Published on Realtor.com Sep 25, 2019 By Jamie Wiebe
Autumn brings pumpkins and—love 'em or hate 'em—pumpkin spice lattes, sweater weather, and spooky skeletons. But most importantly, fall brings an end to a summer of outdoor adventures—and tedious yard tasks like weeding, mowing, and watering the lawn.
But just because the weather's cooling off doesn't mean your to-do list will, too. Before busting out the cinnamon spice and mulled wine, take on a few home maintenance tasks that will put you in good standing once temperatures dip.
"It's easier to prepare for a winter emergency in the fall," says Jericho McClellan, who works in construction management.
But fear not: We've got you covered with our checklist of home maintenance chores to tackle this season. Read on for details about where to start, and whom to call if you need backup.
1. Properly store your yard equipment
One of the best parts about fall: You can usually put your lawn mower into hibernation mode until spring.

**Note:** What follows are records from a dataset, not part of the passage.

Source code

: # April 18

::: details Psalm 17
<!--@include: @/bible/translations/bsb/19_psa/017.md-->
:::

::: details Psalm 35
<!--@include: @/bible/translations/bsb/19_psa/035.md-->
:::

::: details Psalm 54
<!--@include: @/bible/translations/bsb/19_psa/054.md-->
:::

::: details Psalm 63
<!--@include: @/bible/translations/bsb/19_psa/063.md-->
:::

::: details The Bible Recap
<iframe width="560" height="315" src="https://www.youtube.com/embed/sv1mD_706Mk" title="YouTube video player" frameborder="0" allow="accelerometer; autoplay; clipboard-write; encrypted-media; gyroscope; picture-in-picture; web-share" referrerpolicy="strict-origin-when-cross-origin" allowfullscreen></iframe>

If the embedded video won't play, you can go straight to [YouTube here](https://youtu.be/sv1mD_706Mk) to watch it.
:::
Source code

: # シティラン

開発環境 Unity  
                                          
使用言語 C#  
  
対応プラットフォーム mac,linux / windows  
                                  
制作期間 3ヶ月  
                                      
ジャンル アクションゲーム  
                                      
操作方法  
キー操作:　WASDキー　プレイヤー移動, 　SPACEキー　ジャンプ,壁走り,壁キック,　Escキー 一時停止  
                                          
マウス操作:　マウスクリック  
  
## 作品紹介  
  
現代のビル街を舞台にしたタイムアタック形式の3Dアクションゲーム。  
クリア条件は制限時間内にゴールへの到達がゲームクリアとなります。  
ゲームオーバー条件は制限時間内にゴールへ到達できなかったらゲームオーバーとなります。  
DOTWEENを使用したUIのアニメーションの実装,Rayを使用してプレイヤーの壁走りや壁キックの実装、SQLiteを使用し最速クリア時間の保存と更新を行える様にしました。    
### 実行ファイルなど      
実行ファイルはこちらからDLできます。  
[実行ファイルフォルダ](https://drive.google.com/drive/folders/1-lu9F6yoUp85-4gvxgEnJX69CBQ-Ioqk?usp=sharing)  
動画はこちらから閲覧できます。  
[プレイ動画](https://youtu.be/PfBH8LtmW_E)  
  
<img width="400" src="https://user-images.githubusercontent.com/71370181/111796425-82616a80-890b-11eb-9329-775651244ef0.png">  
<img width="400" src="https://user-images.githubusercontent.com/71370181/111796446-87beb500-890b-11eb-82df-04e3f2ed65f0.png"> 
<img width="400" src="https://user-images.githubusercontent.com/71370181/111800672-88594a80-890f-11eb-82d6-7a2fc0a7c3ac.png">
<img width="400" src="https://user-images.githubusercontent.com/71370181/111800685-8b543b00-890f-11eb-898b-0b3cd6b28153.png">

But before you forget about that pesky piece of machinery entirely, remember this: Spring will suck if you don't prep your equipment this fall. That's because gasoline reacts with the air in the tank if left long enough, causing oxidation, which creates small deposits that can affect the performance of your mower.

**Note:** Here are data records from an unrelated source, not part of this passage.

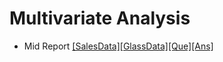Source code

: # Multivariate Analysis

* Mid Report [[SalesData]](https://drive.google.com/open?id=1yUpcZfTFrBA140O4TIxhXweCUo9GALRD)[[GlassData]](https://drive.google.com/open?id=17HVRl61NqCa4GmlsM3-5xjxsGf31yYmB)[[Que]](https://drive.google.com/open?id=1FdSs1yOuED40q7roU6HEkQvzgMmyVhDb)[[Ans]](https://drive.google.com/open?id=1PJsY-2WlA5uglWtdJoVBzpqOvYjxlN0Q)

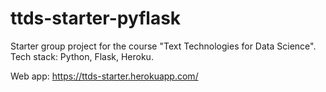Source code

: # ttds-starter-pyflask
Starter group project for the course "Text Technologies for Data Science". Tech stack: Python, Flask, Heroku.

Web app: https://ttds-starter.herokuapp.com/
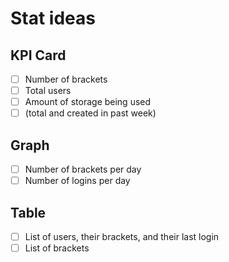 # Stat ideas
## KPI Card
- [ ] Number of brackets
- [ ] Total users
- [ ] Amount of storage being used
- [ ] (total and created in past week)

## Graph
- [ ] Number of brackets per day
- [ ] Number of logins per day

## Table
- [ ] List of users, their brackets, and their last login
- [ ] List of brackets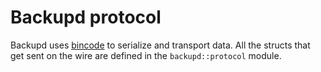 # Backupd protocol

Backupd uses [bincode](https://github.com/servo/bincode) to serialize and
transport data. All the structs that get sent on the wire are defined in the
`backupd::protocol` module.
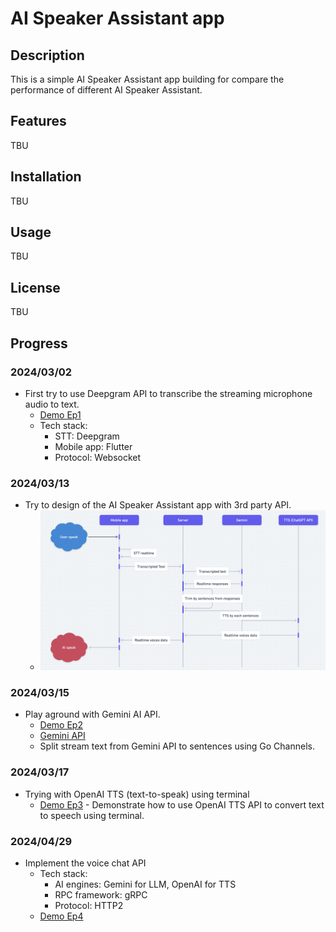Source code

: # AI Speaker Assistant app

## Description
This is a simple AI Speaker Assistant app building for compare the performance of different AI Speaker Assistant.

## Features
TBU

## Installation
TBU

## Usage
TBU

## License
TBU

## Progress

### 2024/03/02
- First try to use Deepgram API to transcribe the streaming microphone audio to text.
    - [Demo Ep1](https://www.youtube.com/watch?v=KA-kzRYfA9I)
    - Tech stack:
        - STT: Deepgram
        - Mobile app: Flutter
        - Protocol: Websocket

### 2024/03/13
- Try to design of the AI Speaker Assistant app with 3rd party API.
    - ![AI assistant app flow](./ai_speaker/assets/imgs/seq_v1.png)

### 2024/03/15
- Play aground with Gemini AI API.
    - [Demo Ep2](https://www.youtube.com/watch?v=3NOhX47xV_M&t=42s)
    - [Gemini API](https://ai.google.dev/docs?_gl=1*1kk9k10*_up*MQ..&gclid=CjwKCAjw48-vBhBbEiwAzqrZVGvmGv6Srbo0VJ5An3y1IBB_Y8r6eZM5yt9ehCaLGewcBUOCyJAAhxoCybAQAvD_BwE)
    - Split stream text from Gemini API to sentences using Go Channels.

### 2024/03/17
- Trying with OpenAI TTS (text-to-speak) using terminal
    - [Demo Ep3](https://youtu.be/M7G_Ws1qgsM?si=hir2If0khgdCRvCf) - Demonstrate how to use OpenAI TTS API to convert text to speech using terminal.

### 2024/04/29
- Implement the voice chat API
    - Tech stack:
        - AI engines: Gemini for LLM, OpenAI for TTS
        - RPC framework: gRPC
        - Protocol: HTTP2
    - [Demo Ep4](https://todo)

And it's not just gas-powered equipment that needs a fall refresh.
Lester Poole, Lowe's live-nursery specialist, recommends running pressurized air through your pressure washers to remove any remaining water in the system, which will prevent freeze damage to the pumping mechanisms.
If your winter is particularly snowy and gritty, you'll be glad to have your pressure washer on high alert.

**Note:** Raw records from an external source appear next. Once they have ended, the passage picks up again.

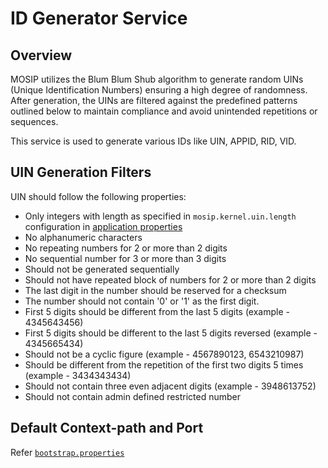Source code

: # ID Generator Service

## Overview
MOSIP utilizes the Blum Blum Shub algorithm to generate random UINs (Unique Identification Numbers) ensuring a high degree of randomness. After generation, the UINs are filtered against the predefined patterns outlined below to maintain compliance and avoid unintended repetitions or sequences.

This service is used to generate various IDs like UIN, APPID, RID, VID.

## UIN Generation Filters
UIN should follow the following properties:
* Only integers with length as specified in `mosip.kernel.uin.length` configuration in [application properties](https://docs.mosip.io/1.2.0/modules/module-configuration#application-properties)
* No alphanumeric characters
* No repeating numbers for 2 or more than 2 digits
* No sequential number for 3 or more than 3 digits
* Should not be generated sequentially
* Should not have repeated block of numbers for 2 or more than 2 digits
* The last digit in the number should be reserved for a checksum
* The number should not contain '0' or '1' as the first digit.
* First 5 digits should be different from the last 5 digits (example - 4345643456)
* First 5 digits should be different to the last 5 digits reversed (example - 4345665434)
* Should not be a cyclic figure (example - 4567890123, 6543210987) 
* Should be different from the repetition of the first two digits 5 times (example - 3434343434)
* Should not contain three even adjacent digits (example - 3948613752)
* Should not contain admin defined restricted number

## Default Context-path and Port
Refer [`bootstrap.properties`](src/main/resources/bootstrap.properties)

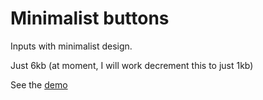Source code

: # Minimalist buttons

Inputs with minimalist design.

Just 6kb (at moment, I will work decrement this to just 1kb)

See the [demo](http://codepen.io/darlanmendonca/pen/akgXQq)
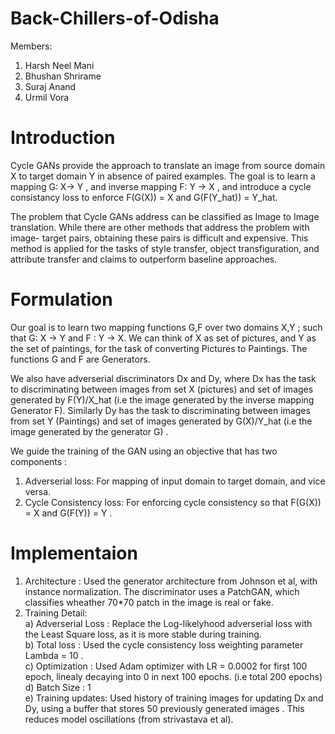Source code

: # Back-Chillers-of-Odisha

Members:
1. Harsh Neel Mani
2. Bhushan Shrirame
3. Suraj Anand
4. Urmil Vora

# Introduction

Cycle GANs provide the approach to translate an image from source domain X to target domain Y in absence of paired examples. The goal is to learn a mapping G: X-> Y , and inverse mapping F: Y -> X , and introduce a cycle consistancy loss to enforce F(G(X)) = X and G(F(Y_hat)) = Y_hat. 

The problem that Cycle GANs address can be classified as Image to Image translation. While there are other methods that address the problem with image- target pairs, obtaining these pairs is difficult and expensive. This method is applied for the tasks of style transfer, object transfiguration, and attribute transfer and claims to outperform baseline approaches.

# Formulation

Our goal is to learn two mapping functions G,F over two domains X,Y ; such that G: X -> Y and F : Y -> X. We can think of X as set of pictures, and Y as the set of paintings, for the task of converting Pictures to Paintings. The functions G and F are Generators. 

We also have adverserial discriminators Dx and Dy, where Dx has the task to discriminating between images from set X (pictures) and set of images generated by F(Y)/X_hat (i.e the image generated by the inverse mapping Generator F). Similarly Dy has the task to discriminating between images from set Y (Paintings) and set of images generated by G(X)/Y_hat  (i.e the image generated by the generator G) .

We guide the training of the GAN using an objective that has two components : 
1) Adverserial loss: For mapping of input domain to target domain, and vice versa.
2) Cycle Consistency loss:  For enforcing cycle consistency so that F(G(X)) = X and G(F(Y)) = Y .


# Implementaion

1) Architecture : Used the generator architecture from Johnson et al, with instance normalization. The discriminator uses a PatchGAN, which classifies wheather 70*70 patch in the image is real or fake.
2) Training Detail: <br>
   a) Adverserial Loss : Replace the Log-likelyhood adverserial loss with the Least Square loss, as it is more stable during training.<br>
   b) Total loss : Used the cycle consistency loss weighting parameter Lambda  = 10 .<br>
   c) Optimization : Used Adam optimizer with LR = 0.0002 for first 100 epoch, linealy decaying into 0 in next 100 epochs. (i.e total 200 epochs)<br>
   d) Batch Size : 1 <br>
   e) Training updates: Used history of training images for updating Dx and Dy, using a buffer that stores 50 previously generated images . This reduces model oscillations (from strivastava et al).<br>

DIY: This project is easy to do yourself—just get rid of any spare gasoline. Many cities and counties have hazardous-waste programs, or your local auto parts store might take the old gas for you, too.
2. Protect your pipes
When temps dip below freezing, unprotected pipes can burst from exposure. Guard against burst pipes by wrapping them in foam insulation, closing foundation vents (more on that below), and opening cabinet doors under sinks to allow warm air to flow around supply lines. And make sure to keep your thermostat at 60 degrees or higher overnight.
If you haven't tracked down your home's water shut-offs yet, now's the time. They might be located outside your house or in your crawl space. Once you've found them, give them a test.
"The winter is not a fun time to try to figure that out, especially should a pipe burst," McClellan says. (More on that, too, in a minute.)
Now's also a good time to drain all of your exterior water hoses to prevent an icy emergency.
DIY: If your pipes do freeze, leave the affected faucets on and turn off your water supply, says Jenny Popis, a Lowe's Home Improvement spokeswoman. Then locate the freeze point by feeling the length of frozen pipes to determine which area is coldest. You can attempt to thaw it by wrapping the frozen section in washcloths soaked in hot water—then thaw until you have full water pressure.
Call in the pros: If you can't locate the freeze point or your pipes have burst, call in a licensed plumber, which will run $150 to $600 on average(depending on the severity of the leak).